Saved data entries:
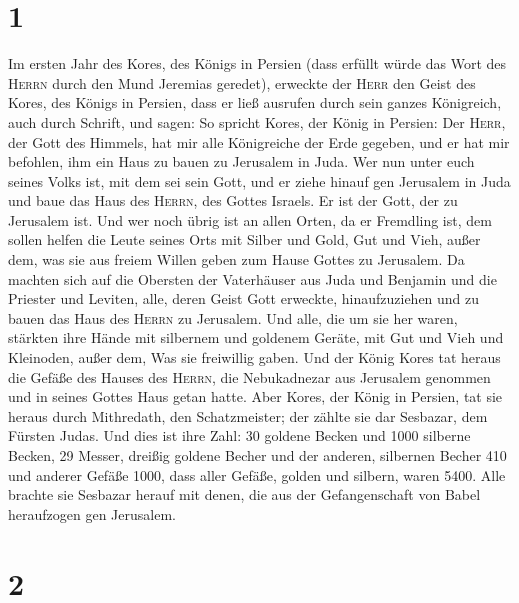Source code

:\hypertarget{section}{%
\section{1}\label{section}}

 Im ersten Jahr des Kores, des Königs in Persien (dass
erfüllt würde das Wort des \textsc{Herrn} durch den Mund Jeremias
geredet), erweckte der \textsc{Herr} den Geist des Kores, des Königs in
Persien, dass er ließ ausrufen durch sein ganzes Königreich, auch durch
Schrift, und sagen:  So spricht Kores, der König in
Persien: Der \textsc{Herr}, der Gott des Himmels, hat mir alle
Königreiche der Erde gegeben, und er hat mir befohlen, ihm ein Haus zu
bauen zu Jerusalem in Juda.  Wer nun unter euch seines
Volks ist, mit dem sei sein Gott, und er ziehe hinauf gen Jerusalem in
Juda und baue das Haus des \textsc{Herrn}, des Gottes Israels. Er ist
der Gott, der zu Jerusalem ist.  Und wer noch übrig ist an
allen Orten, da er Fremdling ist, dem sollen helfen die Leute seines
Orts mit Silber und Gold, Gut und Vieh, außer dem, was sie aus freiem
Willen geben zum Hause Gottes zu Jerusalem.  Da machten
sich auf die Obersten der Vaterhäuser aus Juda und Benjamin und die
Priester und Leviten, alle, deren Geist Gott erweckte, hinaufzuziehen
und zu bauen das Haus des \textsc{Herrn} zu Jerusalem. 
Und alle, die um sie her waren, stärkten ihre Hände mit silbernem und
goldenem Geräte, mit Gut und Vieh und Kleinoden, außer dem, Was sie
freiwillig gaben.  Und der König Kores tat heraus die
Gefäße des Hauses des \textsc{Herrn}, die Nebukadnezar aus Jerusalem
genommen und in seines Gottes Haus getan hatte.  Aber
Kores, der König in Persien, tat sie heraus durch Mithredath, den
Schatzmeister; der zählte sie dar Sesbazar, dem Fürsten Judas.
 Und dies ist ihre Zahl: 30 goldene Becken und 1000
silberne Becken, 29 Messer,  dreißig goldene Becher und
der anderen, silbernen Becher 410 und anderer Gefäße 1000,
 dass aller Gefäße, golden und silbern, waren 5400. Alle
brachte sie Sesbazar herauf mit denen, die aus der Gefangenschaft von
Babel heraufzogen gen Jerusalem.

\hypertarget{section-1}{%
\section{2}\label{section-1}}

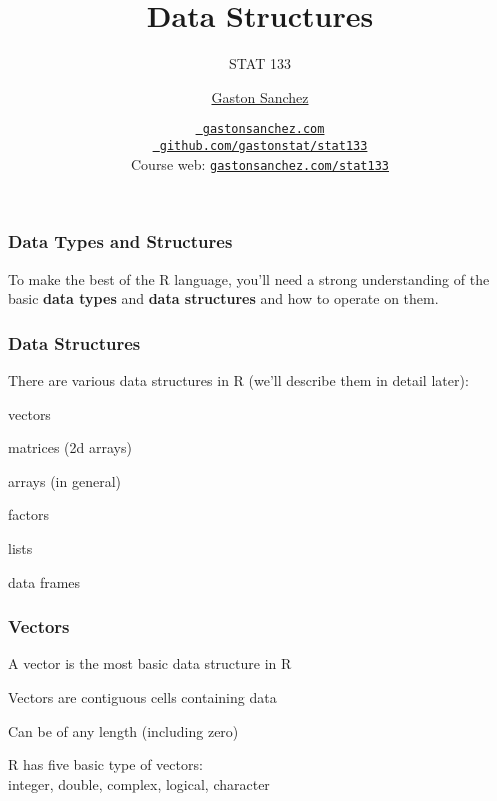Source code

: \documentclass[12pt]{beamer}\usepackage[]{graphicx}\usepackage[]{color}
\title{Data Structures}
\subtitle{STAT 133}
\author{\href{http://www.gastonsanchez.com}{Gaston Sanchez}}
\institute{Department of Statistics, UC{\textendash}Berkeley}
\date{\href{http://www.gastonsanchez.com}{\tt \scriptsize \color{foreground} gastonsanchez.com}
\\[-4pt]
\href{http://github.com/gastonstat/stat133}{\tt \scriptsize \color{foreground} github.com/gastonstat/stat133}
\\[-4pt]
{\scriptsize Course web: \href{http://www.gastonsanchez.com/stat133}{\tt gastonsanchez.com/stat133}}
}
\begin{document}
{
  \frame{
    \titlepage
  } 
}


\begin{frame}
\frametitle{Data Types and Structures}

To make the best of the R language, you'll need a strong understanding of the basic \textbf{data types} and \textbf{data structures} and how to operate on them.

\end{frame}


\begin{frame}
\frametitle{Data Structures}

There are various data structures in R (we'll describe them in detail later):

\bi
  \item vectors
  \item matrices (2d arrays)
  \item arrays (in general)
  \item factors
  \item lists
  \item data frames
\ei

\end{frame}


\begin{frame}
\begin{center}
\Huge{}
\end{center}
\end{frame}


\begin{frame}
\frametitle{Vectors}

\bi
  \item A vector is the most basic data structure in R
  \item Vectors are contiguous cells containing data
  \item Can be of any length (including zero)
  \item R has five basic type of vectors: \\
  integer, double, complex, logical, character
\ei

\end{frame}
\end{document}
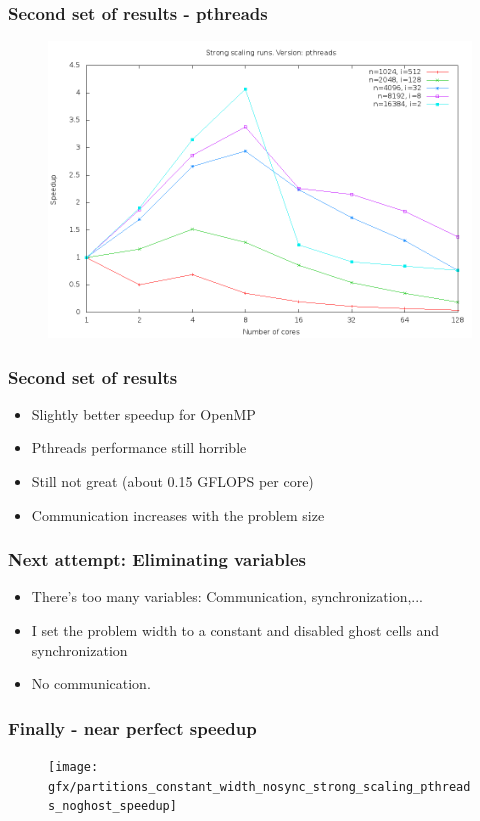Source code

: \documentclass{beamer}
\begin{document}
\begin{frame}
\frametitle{Second set of results - pthreads}
\begin{figure}
\includegraphics[width=\textwidth]{gfx/partitions_strong_scaling_pthreads_speedup}
\end{figure}
\end{frame}

\begin{frame}
\frametitle{Second set of results}
\begin{itemize}
\item Slightly better speedup for OpenMP
\pause
\item Pthreads performance still horrible
\pause
\item Still not great (about 0.15 GFLOPS per core)
\item Communication increases with the problem size 
\end{itemize}
\end{frame}

\begin{frame}
\frametitle{Next attempt: Eliminating variables}
\begin{itemize}
\item There's too many variables: Communication, synchronization,...
\pause
\item I set the problem width to a constant and disabled ghost cells and synchronization
\item No communication.
\end{itemize}
\end{frame}

\begin{frame}
\frametitle{Finally - near perfect speedup}
\begin{figure}
\texttt{[image: gfx/partitions\_constant\_width\_nosync\_strong\_scaling\_pthreads\_noghost\_speedup]}
\end{figure}
\end{frame}
\end{document}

What the task asks
The answer must be an exact copy of the entries, with the pictures omitted.

Answer section
Source code

:\hypertarget{section}{%
\section{1}\label{section}}

 Im ersten Jahr des Kores, des Königs in Persien (dass
erfüllt würde das Wort des \textsc{Herrn} durch den Mund Jeremias
geredet), erweckte der \textsc{Herr} den Geist des Kores, des Königs in
Persien, dass er ließ ausrufen durch sein ganzes Königreich, auch durch
Schrift, und sagen:  So spricht Kores, der König in
Persien: Der \textsc{Herr}, der Gott des Himmels, hat mir alle
Königreiche der Erde gegeben, und er hat mir befohlen, ihm ein Haus zu
bauen zu Jerusalem in Juda.  Wer nun unter euch seines
Volks ist, mit dem sei sein Gott, und er ziehe hinauf gen Jerusalem in
Juda und baue das Haus des \textsc{Herrn}, des Gottes Israels. Er ist
der Gott, der zu Jerusalem ist.  Und wer noch übrig ist an
allen Orten, da er Fremdling ist, dem sollen helfen die Leute seines
Orts mit Silber und Gold, Gut und Vieh, außer dem, was sie aus freiem
Willen geben zum Hause Gottes zu Jerusalem.  Da machten
sich auf die Obersten der Vaterhäuser aus Juda und Benjamin und die
Priester und Leviten, alle, deren Geist Gott erweckte, hinaufzuziehen
und zu bauen das Haus des \textsc{Herrn} zu Jerusalem. 
Und alle, die um sie her waren, stärkten ihre Hände mit silbernem und
goldenem Geräte, mit Gut und Vieh und Kleinoden, außer dem, Was sie
freiwillig gaben.  Und der König Kores tat heraus die
Gefäße des Hauses des \textsc{Herrn}, die Nebukadnezar aus Jerusalem
genommen und in seines Gottes Haus getan hatte.  Aber
Kores, der König in Persien, tat sie heraus durch Mithredath, den
Schatzmeister; der zählte sie dar Sesbazar, dem Fürsten Judas.
 Und dies ist ihre Zahl: 30 goldene Becken und 1000
silberne Becken, 29 Messer,  dreißig goldene Becher und
der anderen, silbernen Becher 410 und anderer Gefäße 1000,
 dass aller Gefäße, golden und silbern, waren 5400. Alle
brachte sie Sesbazar herauf mit denen, die aus der Gefangenschaft von
Babel heraufzogen gen Jerusalem.

\hypertarget{section-1}{%
\section{2}\label{section-1}}

Source code

: \documentclass[12pt]{beamer}\usepackage[]{graphicx}\usepackage[]{color}
\title{Data Structures}
\subtitle{STAT 133}
\author{\href{http://www.gastonsanchez.com}{Gaston Sanchez}}
\institute{Department of Statistics, UC{\textendash}Berkeley}
\date{\href{http://www.gastonsanchez.com}{\tt \scriptsize \color{foreground} gastonsanchez.com}
\\[-4pt]
\href{http://github.com/gastonstat/stat133}{\tt \scriptsize \color{foreground} github.com/gastonstat/stat133}
\\[-4pt]
{\scriptsize Course web: \href{http://www.gastonsanchez.com/stat133}{\tt gastonsanchez.com/stat133}}
}
\begin{document}
{
  \frame{
    \titlepage
  } 
}


\begin{frame}
\frametitle{Data Types and Structures}

To make the best of the R language, you'll need a strong understanding of the basic \textbf{data types} and \textbf{data structures} and how to operate on them.

\end{frame}


\begin{frame}
\frametitle{Data Structures}

There are various data structures in R (we'll describe them in detail later):

\bi
  \item vectors
  \item matrices (2d arrays)
  \item arrays (in general)
  \item factors
  \item lists
  \item data frames
\ei

\end{frame}


\begin{frame}
\begin{center}
\Huge{}
\end{center}
\end{frame}


\begin{frame}
\frametitle{Vectors}

\bi
  \item A vector is the most basic data structure in R
  \item Vectors are contiguous cells containing data
  \item Can be of any length (including zero)
  \item R has five basic type of vectors: \\
  integer, double, complex, logical, character
\ei

\end{frame}
\end{document}
Source code

: \documentclass{beamer}
\begin{document}
\begin{frame}
\frametitle{Second set of results - pthreads}
\begin{figure}
\includegraphics[width=\textwidth]{gfx/partitions_strong_scaling_pthreads_speedup}
\end{figure}
\end{frame}

\begin{frame}
\frametitle{Second set of results}
\begin{itemize}
\item Slightly better speedup for OpenMP
\pause
\item Pthreads performance still horrible
\pause
\item Still not great (about 0.15 GFLOPS per core)
\item Communication increases with the problem size 
\end{itemize}
\end{frame}

\begin{frame}
\frametitle{Next attempt: Eliminating variables}
\begin{itemize}
\item There's too many variables: Communication, synchronization,...
\pause
\item I set the problem width to a constant and disabled ghost cells and synchronization
\item No communication.
\end{itemize}
\end{frame}

\begin{frame}
\frametitle{Finally - near perfect speedup}
\begin{figure}
\texttt{[image: gfx/partitions\_constant\_width\_nosync\_strong\_scaling\_pthreads\_noghost\_speedup]}
\end{figure}
\end{frame}
\end{document}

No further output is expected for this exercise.